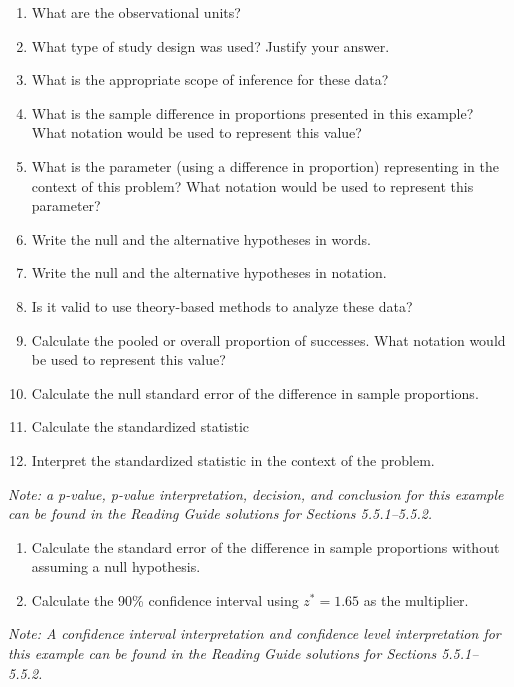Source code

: \documentclass[
]{report}
\newcommand{\rgs}{\vspace{12pt}} %
\begin{document}
\begin{enumerate}
\def\labelenumi{\arabic{enumi}.}
\item
  What are the observational units?
  \rgs
\item
  What type of study design was used? Justify your answer.
  \rgs
\item
  What is the appropriate scope of inference for these data?
  \rgs
\item
  What is the sample difference in proportions presented in this example? What notation would be used to represent this value?
  \rgs
\item
  What is the parameter (using a difference in proportion) representing in the context of this problem? What notation would be used to represent this parameter?
  \rgs
\item
  Write the null and the alternative hypotheses in words.
  \rgs
  \rgs
\item
  Write the null and the alternative hypotheses in notation.
  \rgs
\item
  Is it valid to use theory-based methods to analyze these data?
  \rgs
  \rgs
\item
  Calculate the pooled or overall proportion of successes. What notation would be used to represent this value?
  \rgs
  \rgs
\item
  Calculate the null standard error of the difference in sample proportions.
  \rgs
  \rgs
\item
  Calculate the standardized statistic
  \rgs
  \rgs
\item
  Interpret the standardized statistic in the context of the problem.
  \rgs
  \rgs
\end{enumerate}

\emph{Note: a p-value, p-value interpretation, decision, and conclusion for this example can be found in the Reading Guide solutions for Sections 5.5.1--5.5.2.}

\begin{enumerate}
\def\labelenumi{\arabic{enumi}.}
\setcounter{enumi}{12}
\item
  Calculate the standard error of the difference in sample proportions without assuming a null hypothesis.
  \rgs
  \rgs
\item
  Calculate the 90\% confidence interval using \(z^*=1.65\) as the multiplier.
  \rgs
  \rgs
\end{enumerate}

\emph{Note: A confidence interval interpretation and confidence level interpretation for this example can be found in the Reading Guide solutions for Sections 5.5.1--5.5.2.}
\end{document}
··········
## Problem details
Across all the records above, find each line with "statistic" in it and copy it.

## Answer section
  Calculate the standardized statistic
  Interpret the standardized statistic in the context of the problem.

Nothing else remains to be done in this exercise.